• **Problem**
What lines in the records include the string "reproducibility"? Return each one.

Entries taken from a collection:
= Beginning of Section =

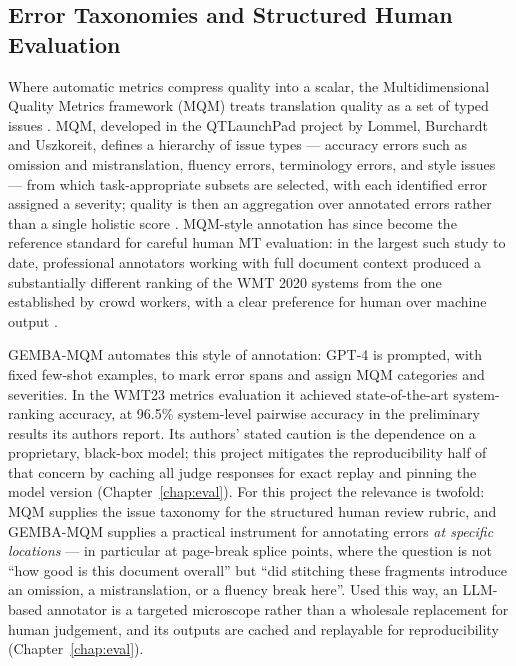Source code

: \subsection{Error Taxonomies and Structured Human Evaluation}

Where automatic metrics compress quality into a scalar, the
Multidimensional Quality Metrics framework (MQM) treats translation
quality as a set of typed issues \cite{burchardt2013mqm}. MQM,
developed in the QTLaunchPad project by Lommel, Burchardt and
Uszkoreit, defines a hierarchy of issue types --- accuracy errors such
as omission and mistranslation, fluency errors, terminology errors,
and style issues --- from which task-appropriate subsets are selected,
with each identified error assigned a severity; quality is then an
aggregation over annotated errors rather than a single holistic score
\cite{burchardt2013mqm}. MQM-style annotation has since become the
reference standard for careful human MT evaluation: in the largest
such study to date, professional annotators working with full document
context produced a substantially different ranking of the WMT 2020
systems from the one established by crowd workers, with a clear
preference for human over machine output \cite{freitag2021mqm}.

GEMBA-MQM \cite{kocmi2023gemba_mqm} automates this style of
annotation: GPT-4 is prompted, with fixed few-shot examples, to mark
error spans and assign MQM categories and severities. In the WMT23
metrics evaluation it achieved state-of-the-art system-ranking
accuracy, at 96.5\% system-level pairwise accuracy in the preliminary
results its authors report. Its authors' stated caution is the
dependence on a proprietary, black-box model; this project mitigates
the reproducibility half of that concern by caching all judge
responses for exact replay and pinning the model version
(Chapter~\ref{chap:eval}).
For this project the relevance is twofold: MQM supplies the issue
taxonomy for the structured human review rubric, and GEMBA-MQM
supplies a practical instrument for annotating errors \emph{at
specific locations} --- in particular at page-break splice points,
where the question is not ``how good is this document overall'' but
``did stitching these fragments introduce an omission, a
mistranslation, or a fluency break here''. Used this way, an LLM-based
annotator is a targeted microscope rather than a wholesale replacement
for human judgement, and its outputs are cached and replayable for
reproducibility (Chapter~\ref{chap:eval}).

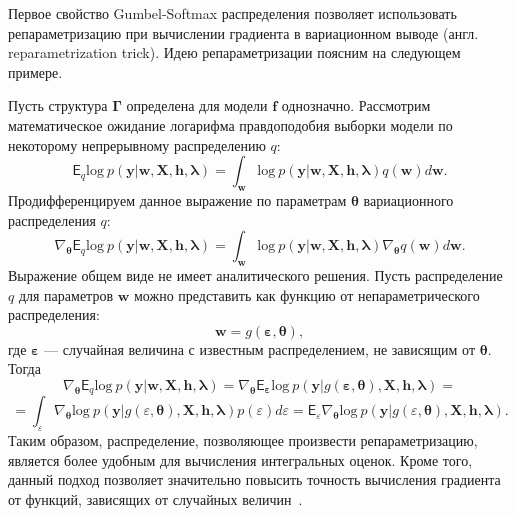 Первое свойство Gumbel-Softmax распределения позволяет использовать репараметризацию при вычислении градиента в вариационном выводе (англ. reparametrization trick). 
Идею репараметризации поясним на следующем примере.
\begin{example} Пусть структура $\boldsymbol{\Gamma}$ определена для модели $\mathbf{f}$ однозначно. Рассмотрим математическое ожидание логарифма правдоподобия выборки модели по некоторому непрерывному распределению $q$:
\[
    \mathsf{E}_q \text{log}~p(\mathbf{y}|\mathbf{w}, \mathbf{X}, \mathbf{h}, \boldsymbol{\lambda})=  \int_{\mathbf{w}} \text{log}~p(\mathbf{y}|\mathbf{w}, \mathbf{X}, \mathbf{h}, \boldsymbol{\lambda})q(\mathbf{w})d\mathbf{w}.
\]
Продифференцируем данное выражение по параметрам $\boldsymbol{\theta}$ вариационного распределения $q$:
\[
    \nabla_{\boldsymbol{\theta}} \mathsf{E}_q \text{log}~p(\mathbf{y}|\mathbf{w}, \mathbf{X}, \mathbf{h}, \boldsymbol{\lambda}) = 
\int_{\mathbf{w}}  \text{log}~p(\mathbf{y}|\mathbf{w}, \mathbf{X}, \mathbf{h}, \boldsymbol{\lambda})\nabla_{\boldsymbol{\theta}}q(\mathbf{w})d\mathbf{w}.
\]
Выражение общем виде не имеет аналитического решения. Пусть распределение $q$ для параметров $\mathbf{w}$ можно представить как функцию от непараметрического распределения:
\[
    \mathbf{w} = g(\boldsymbol{\varepsilon}, \boldsymbol{\theta}),
\]
где $\boldsymbol{\varepsilon}$ --- случайная величина с известным распределением, не зависящим от $\boldsymbol{\theta}$.
Тогда 
\[
 \nabla_{\boldsymbol{\theta}} \mathsf{E}_q \text{log}~p(\mathbf{y}|\mathbf{w}, \mathbf{X}, \mathbf{h}, \boldsymbol{\lambda}) = \nabla_{\boldsymbol{\theta}} \mathsf{E}_{\boldsymbol{\varepsilon}} \text{log}~p(\mathbf{y}|g(\boldsymbol{\varepsilon}, \boldsymbol{\theta}), \mathbf{X}, \mathbf{h}, \boldsymbol{\lambda}) =
\]
\[
= \int_{\varepsilon}  \nabla_{\boldsymbol{\theta}} \text{log}~p(\mathbf{y}|g(\varepsilon, \boldsymbol{\theta}), \mathbf{X}, \mathbf{h}, \boldsymbol{\lambda})  p(\varepsilon) d\varepsilon 
    = \mathsf{E}_\varepsilon \nabla_{\boldsymbol{\theta}} \text{log}~p(\mathbf{y}|g(\varepsilon, \boldsymbol{\theta}), \mathbf{X}, \mathbf{h}, \boldsymbol{\lambda}).
\]
Таким образом, распределение, позволяющее произвести репараметризацию, является более удобным для вычисления интегральных оценок.
Кроме того, данный подход позволяет значительно повысить точность вычисления градиента от функций, зависящих от случайных величин~\cite{reparametrization}.
\end{example}

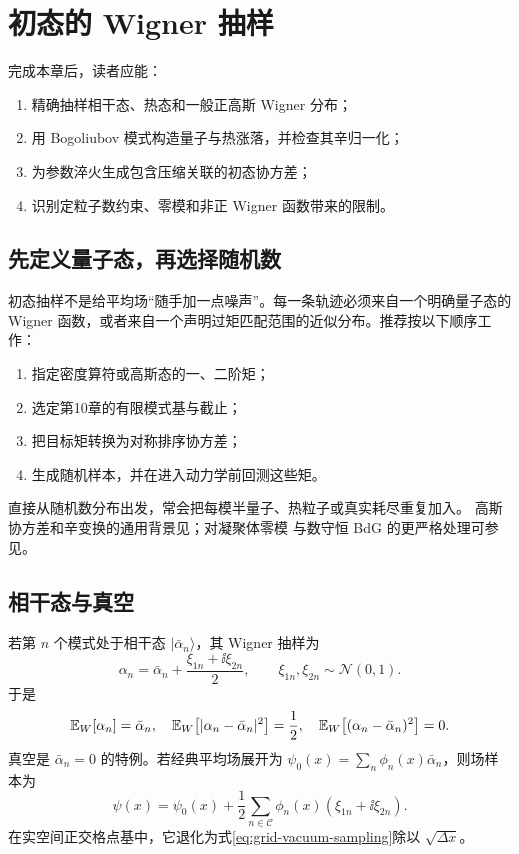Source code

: \chapter{初态的 Wigner 抽样}
\label{ch:initial-sampling}

\begin{learningobjectives}
完成本章后，读者应能：
\begin{enumerate}
  \item 精确抽样相干态、热态和一般正高斯 Wigner 分布；
  \item 用 Bogoliubov 模式构造量子与热涨落，并检查其辛归一化；
  \item 为参数淬火生成包含压缩关联的初态协方差；
  \item 识别定粒子数约束、零模和非正 Wigner 函数带来的限制。
\end{enumerate}
\end{learningobjectives}

\section{先定义量子态，再选择随机数}

初态抽样不是给平均场“随手加一点噪声”。每一条轨迹必须来自一个明确量子态的 Wigner 函数，或者来自一个声明过矩匹配范围的近似分布。推荐按以下顺序工作：
\begin{enumerate}
  \item 指定密度算符或高斯态的一、二阶矩；
  \item 选定第10章的有限模式基与截止；
  \item 把目标矩转换为对称排序协方差；
  \item 生成随机样本，并在进入动力学前回测这些矩。
\end{enumerate}
直接从随机数分布出发，常会把每模半量子、热粒子或真实耗尽重复加入。
高斯协方差和辛变换的通用背景见\cite{Weedbrook2012}；对凝聚体零模
与数守恒 BdG 的更严格处理可参见\cite{Castin1998}。

\section{相干态与真空}

若第 $n$ 个模式处于相干态 $|\bar\alpha_n\rangle$，其 Wigner 抽样为
\begin{equation}
  \alpha_n=\bar\alpha_n+\frac{\xi_{1n}+\ii\xi_{2n}}{2},
  \qquad
  \xi_{1n},\xi_{2n}\sim\mathcal N(0,1).
  \label{eq:coherent-mode-sampling}
\end{equation}
于是
\begin{equation}
  \ensavg{\alpha_n}=\bar\alpha_n,
  \quad
  \ensavg{|\alpha_n-\bar\alpha_n|^2}=\frac12,
  \quad
  \ensavg{(\alpha_n-\bar\alpha_n)^2}=0.
  \label{eq:coherent-mode-moments}
\end{equation}
真空是 $\bar\alpha_n=0$ 的特例。若经典平均场展开为
$\psi_0(x)=\sum_n\phi_n(x)\bar\alpha_n$，则场样本为
\begin{equation}
  \psi(x)=\psi_0(x)
  +\frac12\sum_{n\in\mathcal C}\phi_n(x)
  (\xi_{1n}+\ii\xi_{2n}).
  \label{eq:coherent-field-sampling}
\end{equation}
在实空间正交格点基中，它退化为式\eqref{eq:grid-vacuum-sampling}除以 $\sqrt{\Delta x}$。

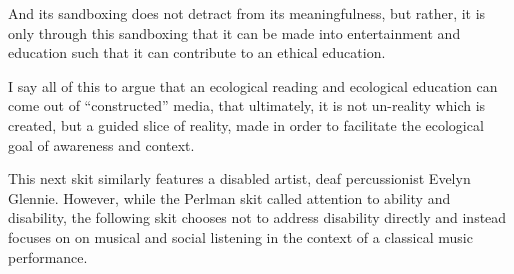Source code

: \documentclass[12pt,letterpaper]{article}
\begin{document}
	And its sandboxing does not detract from its meaningfulness, but rather,
	it is only through this sandboxing that it can be made into 
	entertainment and
	education such that it can contribute to an ethical education. 
	
	I say all of this to argue that an ecological reading and ecological 
	education 
	can come out of ``constructed'' media, that ultimately, it is not 
	un-reality which is created, but a guided slice of reality, made in 
	order to facilitate the ecological goal of awareness and context.  
	
	This next skit similarly features a disabled artist, deaf percussionist 
	Evelyn Glennie. However, while the Perlman skit called attention to
	ability and disability, the following skit chooses not to address 
	disability directly and instead focuses on 
	on musical and social listening in the context of a classical music
	performance. 
	
\end{document}
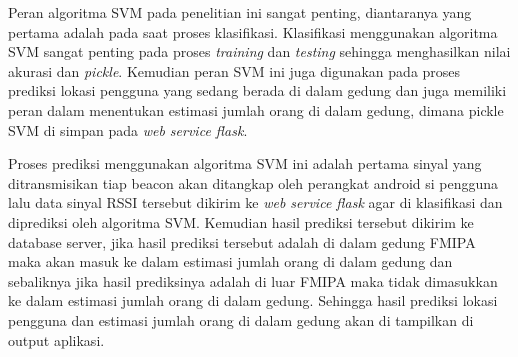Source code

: \par Peran algoritma SVM pada penelitian ini sangat penting, diantaranya yang pertama adalah pada saat proses klasifikasi. Klasifikasi menggunakan algoritma SVM sangat penting pada proses \textit{training} dan \textit{testing} sehingga menghasilkan nilai akurasi dan \textit{pickle}. Kemudian peran SVM ini juga digunakan pada proses prediksi lokasi pengguna yang sedang berada di dalam gedung dan juga memiliki peran dalam menentukan estimasi jumlah orang di dalam gedung, dimana pickle SVM di simpan pada \textit{web service flask}.

\par Proses prediksi menggunakan algoritma SVM ini adalah pertama sinyal yang ditransmisikan tiap beacon akan ditangkap oleh perangkat android si pengguna lalu data sinyal RSSI tersebut dikirim ke \textit{web service flask} agar di klasifikasi dan diprediksi oleh algoritma SVM. Kemudian hasil prediksi tersebut dikirim ke database server, jika hasil prediksi tersebut adalah di dalam gedung FMIPA maka akan masuk ke dalam estimasi jumlah orang di dalam gedung dan sebaliknya jika hasil prediksinya adalah di luar FMIPA maka tidak dimasukkan ke dalam estimasi jumlah orang di dalam gedung. Sehingga hasil prediksi lokasi pengguna dan estimasi jumlah orang di dalam gedung akan di tampilkan di output aplikasi.



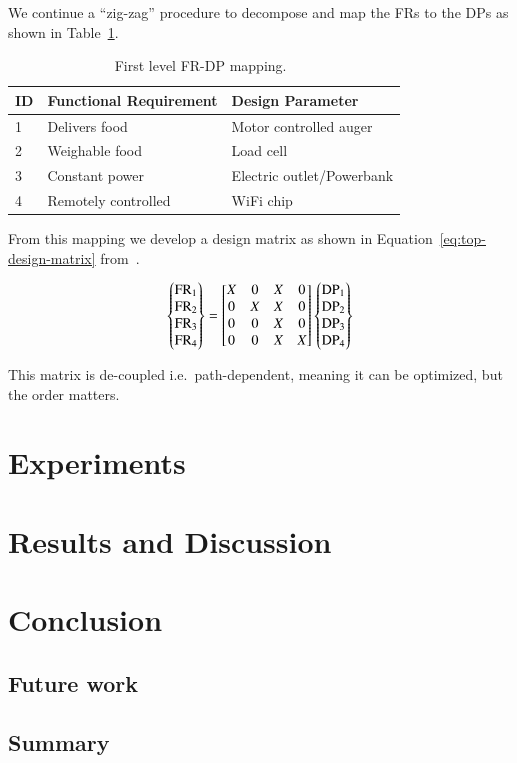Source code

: \documentclass[twocolumn]{webofc}
\begin{document}
We continue a ``zig-zag'' procedure to decompose and map the FRs to the DPs as shown in Table~\ref{tab:first_level-frdp}.

\begin{table}
  \center
  \caption{First level FR-DP mapping.~\cite{gerhard2016suretrack}}\label{tab:first_level-frdp}
  \begin{tabular}{lll} \toprule
    ID& Functional Requirement & Design Parameter \\ \midrule 
    1&Delivers food&Motor controlled auger\\
    2&Weighable food&Load cell\\
    3&Constant power &Electric outlet/Powerbank\\
    4&Remotely controlled&WiFi chip\\
    \bottomrule
  \end{tabular}
\end{table}

From this mapping we develop a design matrix as shown in Equation~\ref{eq:top-design-matrix} from~\cite{gerhard2016suretrack}.

\begin{equation}\label{eq:top-design-matrix}
\begin{Bmatrix}
\text{FR}_{1}\\
\text{FR}_{2}\\
\text{FR}_{3}\\
\text{FR}_{4}
\end{Bmatrix}=
\begin{bmatrix}
X & 0 & X & 0\\
0 & X & X & 0\\
0 & 0 & X & 0\\
0 & 0 & X & X
\end{bmatrix}
\begin{Bmatrix}
\text{DP}_{1}\\
\text{DP}_{2}\\
\text{DP}_{3}\\
\text{DP}_{4}

\end{Bmatrix}
\end{equation}

This matrix is de-coupled i.e.\ path-dependent, meaning it can be optimized, but the order matters.

\section{Experiments}

\section{Results and Discussion}

\section{Conclusion}

\subsection{Future work}

\subsection{Summary}

%

\end{document}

= End of Section =

• **Solution**
the reproducibility half of that concern by caching all judge
reproducibility (Chapter~\ref{chap:eval}).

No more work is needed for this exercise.